Your objective => Only the lines with "data" in them need to be copied from the listing.

━━━━━━━━━━━━━━━━━━━━

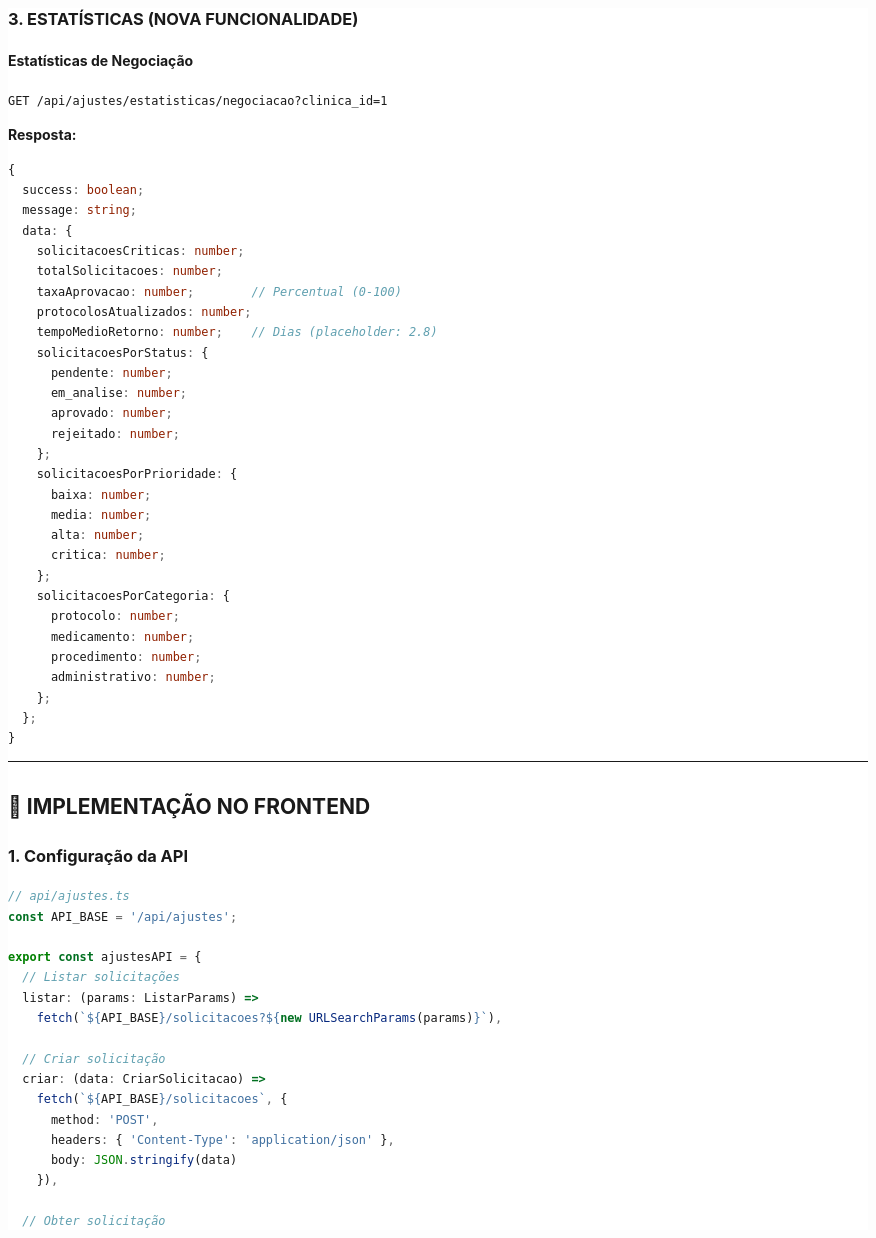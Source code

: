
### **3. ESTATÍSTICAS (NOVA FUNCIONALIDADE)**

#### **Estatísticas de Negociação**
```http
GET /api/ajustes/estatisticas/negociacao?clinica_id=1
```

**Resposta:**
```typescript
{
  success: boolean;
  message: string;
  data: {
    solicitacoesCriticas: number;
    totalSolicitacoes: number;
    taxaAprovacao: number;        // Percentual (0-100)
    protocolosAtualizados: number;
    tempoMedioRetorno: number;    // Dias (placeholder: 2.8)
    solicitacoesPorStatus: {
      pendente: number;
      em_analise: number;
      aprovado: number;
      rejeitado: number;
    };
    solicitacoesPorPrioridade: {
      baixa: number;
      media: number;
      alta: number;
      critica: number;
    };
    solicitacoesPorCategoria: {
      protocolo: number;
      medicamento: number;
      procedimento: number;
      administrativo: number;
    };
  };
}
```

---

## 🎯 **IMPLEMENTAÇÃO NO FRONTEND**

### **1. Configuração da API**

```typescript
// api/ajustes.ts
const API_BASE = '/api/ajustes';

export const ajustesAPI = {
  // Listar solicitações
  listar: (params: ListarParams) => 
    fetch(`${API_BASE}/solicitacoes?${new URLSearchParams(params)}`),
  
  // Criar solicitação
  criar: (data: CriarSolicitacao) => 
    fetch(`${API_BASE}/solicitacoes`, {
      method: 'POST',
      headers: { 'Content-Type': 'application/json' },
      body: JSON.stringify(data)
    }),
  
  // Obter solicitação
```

━━━━━━━━━━━━━━━━━━━━

Solution to this problem =>
  data: {
  criar: (data: CriarSolicitacao) => 
      body: JSON.stringify(data)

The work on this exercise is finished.